Think about the way that we watched television back in 1985. Rabbit ear antennas strained to grab a weak signal from the sky, and maybe if we were lucky, we’d receive a handful of channels. Programs appeared at appointed times and you had to be in front of the set or you missed the show. A few lucky people had access to cable television, which gave them a clearer signal and a few more channels to choose from.
Over time, we developed technologies such as VHS recorders with timers that allowed us to record shows when we were away from home. We could even watch one program while recording a different one. Sometime later, with the advent of broadband Internet, the idea of receiving a signal over the air disappeared altogether and appointment television was replaced largely with on-demand programming.
That’s an amazing evolution in an extremely short period of time in which the consumer adapted to with relative ease. The result meant more selection and lower costs to the end user. But it has also came with a price: Too much choice! We went from having only a few channels to having so many choices that it can become difficult to know what you want to watch. Sometimes it’s hard to find what you’re looking for because it becomes buried in an ocean of too many choices.

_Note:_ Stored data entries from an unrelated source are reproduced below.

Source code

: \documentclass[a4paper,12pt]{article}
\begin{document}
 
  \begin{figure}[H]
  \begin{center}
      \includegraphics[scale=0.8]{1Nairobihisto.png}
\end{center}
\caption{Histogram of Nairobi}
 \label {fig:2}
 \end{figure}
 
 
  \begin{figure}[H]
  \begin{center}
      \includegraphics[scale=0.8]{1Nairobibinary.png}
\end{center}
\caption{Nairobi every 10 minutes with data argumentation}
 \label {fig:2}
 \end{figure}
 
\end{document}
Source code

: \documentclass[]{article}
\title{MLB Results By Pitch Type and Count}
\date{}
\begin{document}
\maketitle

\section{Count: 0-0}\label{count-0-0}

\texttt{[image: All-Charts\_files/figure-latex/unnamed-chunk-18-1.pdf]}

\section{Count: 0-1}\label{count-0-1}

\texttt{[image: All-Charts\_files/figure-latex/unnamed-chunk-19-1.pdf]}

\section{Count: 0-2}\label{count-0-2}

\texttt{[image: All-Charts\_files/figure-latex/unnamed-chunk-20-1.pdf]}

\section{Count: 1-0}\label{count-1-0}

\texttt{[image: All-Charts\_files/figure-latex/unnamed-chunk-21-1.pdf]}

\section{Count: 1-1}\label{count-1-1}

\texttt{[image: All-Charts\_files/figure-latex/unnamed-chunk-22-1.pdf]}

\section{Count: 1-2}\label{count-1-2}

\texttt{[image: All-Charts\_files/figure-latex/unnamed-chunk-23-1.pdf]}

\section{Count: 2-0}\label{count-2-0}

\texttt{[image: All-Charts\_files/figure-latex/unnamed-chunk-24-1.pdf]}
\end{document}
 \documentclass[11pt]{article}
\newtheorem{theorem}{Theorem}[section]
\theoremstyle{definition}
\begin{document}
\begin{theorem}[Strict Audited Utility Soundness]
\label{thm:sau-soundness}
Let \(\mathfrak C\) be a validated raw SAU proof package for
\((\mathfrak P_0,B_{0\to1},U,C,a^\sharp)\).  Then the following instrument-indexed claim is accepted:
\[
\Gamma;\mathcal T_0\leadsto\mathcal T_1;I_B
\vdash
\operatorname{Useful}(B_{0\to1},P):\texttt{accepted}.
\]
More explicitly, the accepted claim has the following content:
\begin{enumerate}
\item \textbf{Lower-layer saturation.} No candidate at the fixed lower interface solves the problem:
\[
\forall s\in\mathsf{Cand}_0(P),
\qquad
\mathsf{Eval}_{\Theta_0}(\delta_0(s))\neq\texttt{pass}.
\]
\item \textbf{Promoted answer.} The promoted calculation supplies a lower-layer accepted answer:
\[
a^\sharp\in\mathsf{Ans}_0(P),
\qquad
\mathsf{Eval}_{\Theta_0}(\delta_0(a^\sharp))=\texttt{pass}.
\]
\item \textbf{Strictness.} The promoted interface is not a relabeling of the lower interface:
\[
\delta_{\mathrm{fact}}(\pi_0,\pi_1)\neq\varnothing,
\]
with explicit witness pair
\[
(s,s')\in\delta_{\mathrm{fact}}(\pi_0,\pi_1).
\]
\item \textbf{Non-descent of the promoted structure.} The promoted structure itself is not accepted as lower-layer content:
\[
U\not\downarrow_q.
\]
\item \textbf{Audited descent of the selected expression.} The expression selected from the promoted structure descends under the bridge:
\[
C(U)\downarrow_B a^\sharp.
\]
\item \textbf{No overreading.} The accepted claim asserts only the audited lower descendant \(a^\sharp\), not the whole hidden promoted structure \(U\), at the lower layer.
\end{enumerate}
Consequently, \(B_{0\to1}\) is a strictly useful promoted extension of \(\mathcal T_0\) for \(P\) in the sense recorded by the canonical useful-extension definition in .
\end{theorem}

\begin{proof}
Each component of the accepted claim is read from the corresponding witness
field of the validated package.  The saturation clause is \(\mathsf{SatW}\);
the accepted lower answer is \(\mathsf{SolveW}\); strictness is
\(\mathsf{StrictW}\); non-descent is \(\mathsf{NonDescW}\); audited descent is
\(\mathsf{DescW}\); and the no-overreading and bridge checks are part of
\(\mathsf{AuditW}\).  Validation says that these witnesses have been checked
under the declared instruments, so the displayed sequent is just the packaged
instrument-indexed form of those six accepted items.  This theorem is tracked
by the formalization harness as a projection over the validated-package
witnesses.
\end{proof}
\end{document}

When we look at the evolution of the IT industry over that same period of time, and specifically at how we handle data storage and retention, we see something very similar. We see a lot of technological growth in a short period of time; we see the explosion of cheap storage and data hoarding; and we see an industry that wants to cling to an old prescribed set of processes and procedures, which result in holding on to so much data that it can become impossible to find what you’re looking for in a reasonable period of time
One of the biggest challenges comes up around the discussions we have about backup and archive. There’s a fair amount of confusion about these terms. A lot of my customers stop me short to explain that they do weekly full backups, with daily synthetic fulls and a monthly ‘archive’ tape off to the vault, just in case ‘something happens’ …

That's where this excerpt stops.